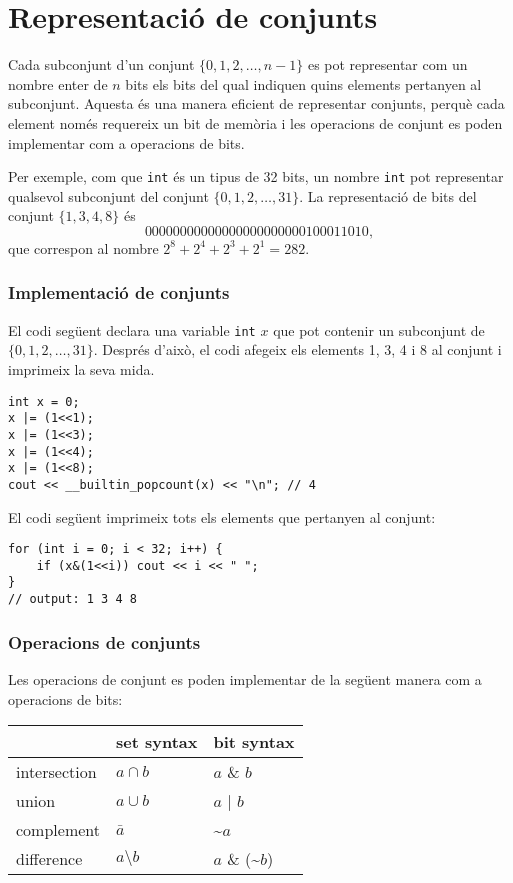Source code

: \section{Representació de conjunts}

Cada subconjunt d'un conjunt $\{0,1,2,\ldots,n-1\}$ es pot representar
com un nombre enter de $n$ bits els bits del qual indiquen quins
elements pertanyen al subconjunt. Aquesta és una manera eficient de
representar conjunts, perquè cada element només requereix un bit de
memòria i les operacions de conjunt es poden implementar com a
operacions de bits.

Per exemple, com que \texttt{int} és un tipus de 32 bits, un nombre
\texttt{int} pot representar qualsevol subconjunt del conjunt
$\{0,1,2,\ldots,31\}$. La representació de bits del conjunt
$\{1,3,4,8\}$ és
\[00000000000000000000000100011010,\]
que correspon al nombre $2^8+2^4+2^3+2^1=282$.

\subsubsection{Implementació de conjunts}

El codi següent declara una variable \texttt{int} $x$ que pot contenir
un subconjunt de $\{0,1,2,\ldots,31\}$. Després d'això, el codi
afegeix els elements 1, 3, 4 i 8 al conjunt i imprimeix la seva mida.
\begin{lstlisting}
int x = 0;
x |= (1<<1);
x |= (1<<3);
x |= (1<<4);
x |= (1<<8);
cout << __builtin_popcount(x) << "\n"; // 4
\end{lstlisting}
El codi següent imprimeix tots els elements que pertanyen al conjunt:
\begin{lstlisting}
for (int i = 0; i < 32; i++) {
    if (x&(1<<i)) cout << i << " ";
}
// output: 1 3 4 8
\end{lstlisting}


\subsubsection{Operacions de conjunts}

Les operacions de conjunt es poden implementar de la següent manera
com a operacions de bits:


\begin{center}
\begin{tabular}{lll}
& set syntax & bit syntax \\
\hline
intersection & $a \cap b$ & $a$ \& $b$ \\
union & $a \cup b$ & $a$ | $b$ \\
complement & $\bar a$ & \textasciitilde$a$ \\
difference & $a \setminus b$ & $a$ \& (\textasciitilde$b$) \\
\end{tabular}
\end{center}


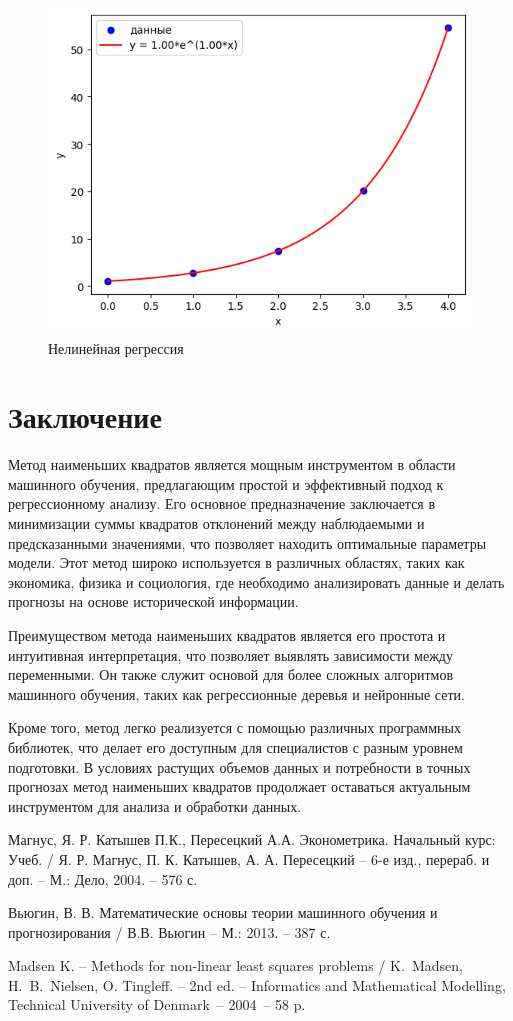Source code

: \documentclass[11pt,a4paper]{article}
\begin{document}
\begin{figure}[H]
    \centering
    \includegraphics[width=0.75\linewidth]{gauss-newton-example.png}
    \caption{Нелинейная регрессия}
    \label{fig:fig2}
\end{figure}


\section*{Заключение}

Метод наименьших квадратов является мощным инструментом в области машинного обучения, предлагающим простой и эффективный подход к регрессионному анализу. Его основное предназначение заключается в минимизации суммы квадратов отклонений между наблюдаемыми и предсказанными значениями, что позволяет находить оптимальные параметры модели. Этот метод широко используется в различных областях, таких как экономика, физика и социология, где необходимо анализировать данные и делать прогнозы на основе исторической информации.

Преимуществом метода наименьших квадратов является его простота и интуитивная интерпретация, что позволяет выявлять зависимости между переменными. Он также служит основой для более сложных алгоритмов машинного обучения, таких как регрессионные деревья и нейронные сети.

Кроме того, метод легко реализуется с помощью различных программных библиотек, что делает его доступным для специалистов с разным уровнем подготовки. В условиях растущих объемов данных и потребности в точных прогнозах метод наименьших квадратов продолжает оставаться актуальным инструментом для анализа и обработки данных.


\begin{thebibliography}{9}
Магнус, Я. Р. Катышев П.К., Пересецкий А.А. Эконометрика. Начальный курс: Учеб. / Я. Р. Магнус, П. К. Катышев, А. А. Пересецкий -- 6-е изд., перераб. и доп. -- М.: Дело, 2004. -- 576 с.

Вьюгин, В. В. Математические основы теории машинного обучения и прогнозирования / В.В. Вьюгин -- М.: 2013. -- 387 с.

Madsen K. -- Methods for non-linear least squares problems / K.~Madsen, H.~B.~Nielsen, O. Tingleff. -- 2nd ed. -- Informatics and Mathematical Modelling, Technical University of Denmark~-- 2004~-- 58 p.
\end{thebibliography}
\end{document}
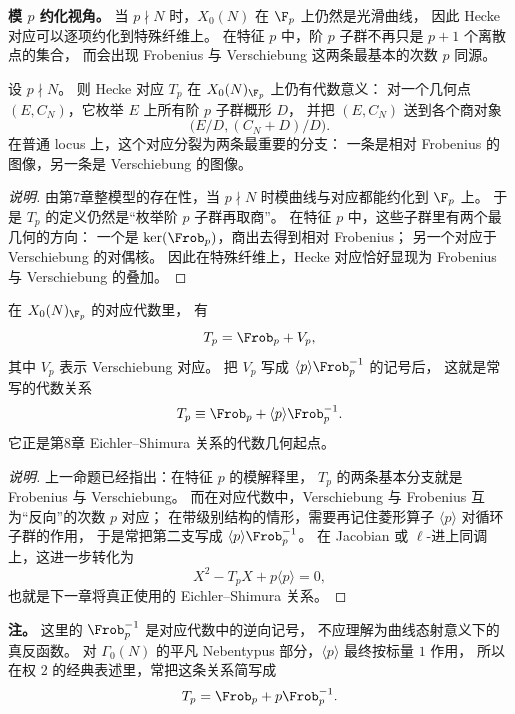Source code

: \textbf{模 $p$ 约化视角。}
当 $p\nmid N$ 时，$X_0(N)$ 在 $\F_p$ 上仍然是光滑曲线，
因此 Hecke 对应可以逐项约化到特殊纤维上。
在特征 $p$ 中，阶 $p$ 子群不再只是 $p+1$ 个离散点的集合，
而会出现 Frobenius 与 Verschiebung 这两条最基本的次数 $p$ 同源。

\begin{proposition}[特殊纤维上的 $T_p$]
\label{prop:hecke-correspondence-mod-p}
设 $p\nmid N$。
则 Hecke 对应 $T_p$ 在 $X_0(N)_{\F_p}$ 上仍有代数意义：
对一个几何点 $(E,C_N)$，它枚举 $E$ 上所有阶 $p$ 子群概形 $D$，
并把 $(E,C_N)$ 送到各个商对象
\[
  \bigl(E/D,(C_N+D)/D\bigr).
\]
在普通 locus 上，这个对应分裂为两条最重要的分支：
一条是相对 Frobenius 的图像，另一条是 Verschiebung 的图像。
\end{proposition}

\begin{proof}[说明]
由第7章整模型的存在性，当 $p\nmid N$ 时模曲线与对应都能约化到 $\F_p$ 上。
于是 $T_p$ 的定义仍然是“枚举阶 $p$ 子群再取商”。
在特征 $p$ 中，这些子群里有两个最几何的方向：
一个是 $\ker(\Frob_p)$，商出去得到相对 Frobenius；
另一个对应于 Verschiebung 的对偶核。
因此在特殊纤维上，Hecke 对应恰好显现为 Frobenius 与 Verschiebung 的叠加。
\end{proof}

\begin{corollary}
\label{cor:algebraic-eichler-shimura-correspondence}
在 $X_0(N)_{\F_p}$ 的对应代数里，
有
\[
  T_p=\Frob_p+V_p,
\]
其中 $V_p$ 表示 Verschiebung 对应。
把 $V_p$ 写成 $\langle p\rangle\Frob_p^{-1}$ 的记号后，
这就是常写的代数关系
\[
  T_p\equiv \Frob_p+\langle p\rangle\Frob_p^{-1}.
\]
它正是第8章 Eichler--Shimura 关系的代数几何起点。
\end{corollary}

\begin{proof}[说明]
上一命题已经指出：在特征 $p$ 的模解释里，
$T_p$ 的两条基本分支就是 Frobenius 与 Verschiebung。
而在对应代数中，Verschiebung 与 Frobenius 互为“反向”的次数 $p$ 对应；
在带级别结构的情形，需要再记住菱形算子 $\langle p\rangle$ 对循环子群的作用，
于是常把第二支写成 $\langle p\rangle\Frob_p^{-1}$。
在 Jacobian 或 $\ell$-进上同调上，这进一步转化为
\[
  X^2-T_pX+p\langle p\rangle=0,
\]
也就是下一章将真正使用的 Eichler--Shimura 关系。
\end{proof}

\textbf{注。}
这里的 $\Frob_p^{-1}$ 是对应代数中的逆向记号，
不应理解为曲线态射意义下的真反函数。
对 $\Gamma_0(N)$ 的平凡 Nebentypus 部分，$\langle p\rangle$ 最终按标量 $1$ 作用，
所以在权 $2$ 的经典表述里，常把这条关系简写成
\[
  T_p=\Frob_p+p\Frob_p^{-1}.
\]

^^^^

* What needs to be done
Word-for-word copy, no pictures: write out the entries above in full.

* Output below
Source code

: \section{Representació de conjunts}

Cada subconjunt d'un conjunt $\{0,1,2,\ldots,n-1\}$ es pot representar
com un nombre enter de $n$ bits els bits del qual indiquen quins
elements pertanyen al subconjunt. Aquesta és una manera eficient de
representar conjunts, perquè cada element només requereix un bit de
memòria i les operacions de conjunt es poden implementar com a
operacions de bits.

Per exemple, com que \texttt{int} és un tipus de 32 bits, un nombre
\texttt{int} pot representar qualsevol subconjunt del conjunt
$\{0,1,2,\ldots,31\}$. La representació de bits del conjunt
$\{1,3,4,8\}$ és
\[00000000000000000000000100011010,\]
que correspon al nombre $2^8+2^4+2^3+2^1=282$.

\subsubsection{Implementació de conjunts}

El codi següent declara una variable \texttt{int} $x$ que pot contenir
un subconjunt de $\{0,1,2,\ldots,31\}$. Després d'això, el codi
afegeix els elements 1, 3, 4 i 8 al conjunt i imprimeix la seva mida.
\begin{lstlisting}
int x = 0;
x |= (1<<1);
x |= (1<<3);
x |= (1<<4);
x |= (1<<8);
cout << __builtin_popcount(x) << "\n"; // 4
\end{lstlisting}
El codi següent imprimeix tots els elements que pertanyen al conjunt:
\begin{lstlisting}
for (int i = 0; i < 32; i++) {
    if (x&(1<<i)) cout << i << " ";
}
// output: 1 3 4 8
\end{lstlisting}


\subsubsection{Operacions de conjunts}

Les operacions de conjunt es poden implementar de la següent manera
com a operacions de bits:


\begin{center}
\begin{tabular}{lll}
& set syntax & bit syntax \\
\hline
intersection & $a \cap b$ & $a$ \& $b$ \\
union & $a \cup b$ & $a$ | $b$ \\
complement & $\bar a$ & \textasciitilde$a$ \\
difference & $a \setminus b$ & $a$ \& (\textasciitilde$b$) \\
\end{tabular}
\end{center}


Source code

: \documentclass[11pt,a4paper]{article}
\begin{document}
\begin{figure}[H]
    \centering
    \includegraphics[width=0.75\linewidth]{gauss-newton-example.png}
    \caption{Нелинейная регрессия}
    \label{fig:fig2}
\end{figure}


\section*{Заключение}

Метод наименьших квадратов является мощным инструментом в области машинного обучения, предлагающим простой и эффективный подход к регрессионному анализу. Его основное предназначение заключается в минимизации суммы квадратов отклонений между наблюдаемыми и предсказанными значениями, что позволяет находить оптимальные параметры модели. Этот метод широко используется в различных областях, таких как экономика, физика и социология, где необходимо анализировать данные и делать прогнозы на основе исторической информации.

Преимуществом метода наименьших квадратов является его простота и интуитивная интерпретация, что позволяет выявлять зависимости между переменными. Он также служит основой для более сложных алгоритмов машинного обучения, таких как регрессионные деревья и нейронные сети.

Кроме того, метод легко реализуется с помощью различных программных библиотек, что делает его доступным для специалистов с разным уровнем подготовки. В условиях растущих объемов данных и потребности в точных прогнозах метод наименьших квадратов продолжает оставаться актуальным инструментом для анализа и обработки данных.


\begin{thebibliography}{9}
Магнус, Я. Р. Катышев П.К., Пересецкий А.А. Эконометрика. Начальный курс: Учеб. / Я. Р. Магнус, П. К. Катышев, А. А. Пересецкий -- 6-е изд., перераб. и доп. -- М.: Дело, 2004. -- 576 с.

Вьюгин, В. В. Математические основы теории машинного обучения и прогнозирования / В.В. Вьюгин -- М.: 2013. -- 387 с.

Madsen K. -- Methods for non-linear least squares problems / K.~Madsen, H.~B.~Nielsen, O. Tingleff. -- 2nd ed. -- Informatics and Mathematical Modelling, Technical University of Denmark~-- 2004~-- 58 p.
\end{thebibliography}
\end{document}
Source code

: \textbf{模 $p$ 约化视角。}
当 $p\nmid N$ 时，$X_0(N)$ 在 $\F_p$ 上仍然是光滑曲线，
因此 Hecke 对应可以逐项约化到特殊纤维上。
在特征 $p$ 中，阶 $p$ 子群不再只是 $p+1$ 个离散点的集合，
而会出现 Frobenius 与 Verschiebung 这两条最基本的次数 $p$ 同源。

\begin{proposition}[特殊纤维上的 $T_p$]
\label{prop:hecke-correspondence-mod-p}
设 $p\nmid N$。
则 Hecke 对应 $T_p$ 在 $X_0(N)_{\F_p}$ 上仍有代数意义：
对一个几何点 $(E,C_N)$，它枚举 $E$ 上所有阶 $p$ 子群概形 $D$，
并把 $(E,C_N)$ 送到各个商对象
\[
  \bigl(E/D,(C_N+D)/D\bigr).
\]
在普通 locus 上，这个对应分裂为两条最重要的分支：
一条是相对 Frobenius 的图像，另一条是 Verschiebung 的图像。
\end{proposition}

\begin{proof}[说明]
由第7章整模型的存在性，当 $p\nmid N$ 时模曲线与对应都能约化到 $\F_p$ 上。
于是 $T_p$ 的定义仍然是“枚举阶 $p$ 子群再取商”。
在特征 $p$ 中，这些子群里有两个最几何的方向：
一个是 $\ker(\Frob_p)$，商出去得到相对 Frobenius；
另一个对应于 Verschiebung 的对偶核。
因此在特殊纤维上，Hecke 对应恰好显现为 Frobenius 与 Verschiebung 的叠加。
\end{proof}

\begin{corollary}
\label{cor:algebraic-eichler-shimura-correspondence}
在 $X_0(N)_{\F_p}$ 的对应代数里，
有
\[
  T_p=\Frob_p+V_p,
\]
其中 $V_p$ 表示 Verschiebung 对应。
把 $V_p$ 写成 $\langle p\rangle\Frob_p^{-1}$ 的记号后，
这就是常写的代数关系
\[
  T_p\equiv \Frob_p+\langle p\rangle\Frob_p^{-1}.
\]
它正是第8章 Eichler--Shimura 关系的代数几何起点。
\end{corollary}

\begin{proof}[说明]
上一命题已经指出：在特征 $p$ 的模解释里，
$T_p$ 的两条基本分支就是 Frobenius 与 Verschiebung。
而在对应代数中，Verschiebung 与 Frobenius 互为“反向”的次数 $p$ 对应；
在带级别结构的情形，需要再记住菱形算子 $\langle p\rangle$ 对循环子群的作用，
于是常把第二支写成 $\langle p\rangle\Frob_p^{-1}$。
在 Jacobian 或 $\ell$-进上同调上，这进一步转化为
\[
  X^2-T_pX+p\langle p\rangle=0,
\]
也就是下一章将真正使用的 Eichler--Shimura 关系。
\end{proof}

\textbf{注。}
这里的 $\Frob_p^{-1}$ 是对应代数中的逆向记号，
不应理解为曲线态射意义下的真反函数。
对 $\Gamma_0(N)$ 的平凡 Nebentypus 部分，$\langle p\rangle$ 最终按标量 $1$ 作用，
所以在权 $2$ 的经典表述里，常把这条关系简写成
\[
  T_p=\Frob_p+p\Frob_p^{-1}.
\]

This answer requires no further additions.